Teoricamente o Estado brasileiro é laico, o artigo 5º da Constituição assegura liberdade de crença dos cidadãos (inciso VI), mas as tradições culturais e a religiosidade popular dificultam essa materialização na prática. O preâmbulo da “constituição cidadã” alude à “proteção de Deus”, há imunidade tributária aos templos religiosos e a presença cada vez mais vigorosa de ensino religioso nas escolas, especialmente após a promulgação da BNCC, como exposto acima.

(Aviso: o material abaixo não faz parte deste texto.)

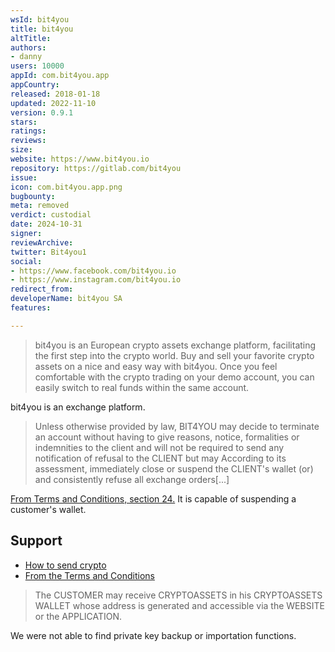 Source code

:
 ```yaml
---
wsId: bit4you
title: bit4you
altTitle: 
authors:
- danny
users: 10000
appId: com.bit4you.app
appCountry: 
released: 2018-01-18
updated: 2022-11-10
version: 0.9.1
stars: 
ratings: 
reviews: 
size: 
website: https://www.bit4you.io
repository: https://gitlab.com/bit4you
issue: 
icon: com.bit4you.app.png
bugbounty: 
meta: removed
verdict: custodial
date: 2024-10-31
signer: 
reviewArchive: 
twitter: Bit4you1
social:
- https://www.facebook.com/bit4you.io
- https://www.instagram.com/bit4you.io
redirect_from: 
developerName: bit4you SA
features:

---
```


> bit4you is an European crypto assets exchange platform, facilitating the first step into the crypto world. Buy and sell your favorite crypto assets on a nice and easy way with bit4you. Once you feel comfortable with the crypto trading on your demo account, you can easily switch to real funds within the same account.

bit4you is an exchange platform.

> Unless otherwise provided by law, BIT4YOU may decide to terminate an account without having to give reasons, notice, formalities or indemnities to the client and will not be required to send any notification of refusal to the CLIENT but may According to its assessment, immediately close or suspend the CLIENT's wallet (or) and consistently refuse all exchange orders[...]

[From Terms and Conditions, section 24.](https://www.bit4you.io/terms-and-conditions) It is capable of suspending a customer's wallet.

## Support 

- [How to send crypto](https://academy.bit4you.io/how-to-send-crypto-assets-to-another-wallet/)
- [From the Terms and Conditions](https://www.bit4you.io/terms-and-conditions)

> The CUSTOMER may receive CRYPTOASSETS in his CRYPTOASSETS WALLET whose address is generated and accessible via the WEBSITE or the APPLICATION.

We were not able to find private key backup or importation functions.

Sabe-se que atualmente cerca de 30% da população brasileira é composta por evangélicos e uma expressiva parcela destes apoia e sustenta o governo Bolsonaro. Em reunião recente no Palácio da Alvorada, o presidente, em lágrimas, prometeu que conduziria o país no sentido que os pastores ali reunidos o desejassem. Contumazes críticos das ‘roubalheiras’ dos governos anteriores e defensores de uma pauta de costumes absurdamente conservadora, a bancada evangélica atrai o interesse dos candidatos à presidência e até o momento Bolsonaro mantém a liderança na intenção de votos desse segmento, ainda que por uma margem bastante estreita. De acordo com as últimas pesquisas a intenção de voto entre evangélicos oscila em 34% para Bolsonaro e 33% para Lula que já declarou preferir o apoio das bases evangélicas à aliança com seus líderes.
Pelo que se conhece da “bancada da bíblia” talvez seja prematuro fazer qualquer previsão. A depender das próximas pesquisas e do aprofundamento da crise econômica é possível que não só grande parte do rebanho, mas principalmente os pastores mudem de lado. Afinal, nunca se sabe para onde o “chamamento de Deus” os conduzirá.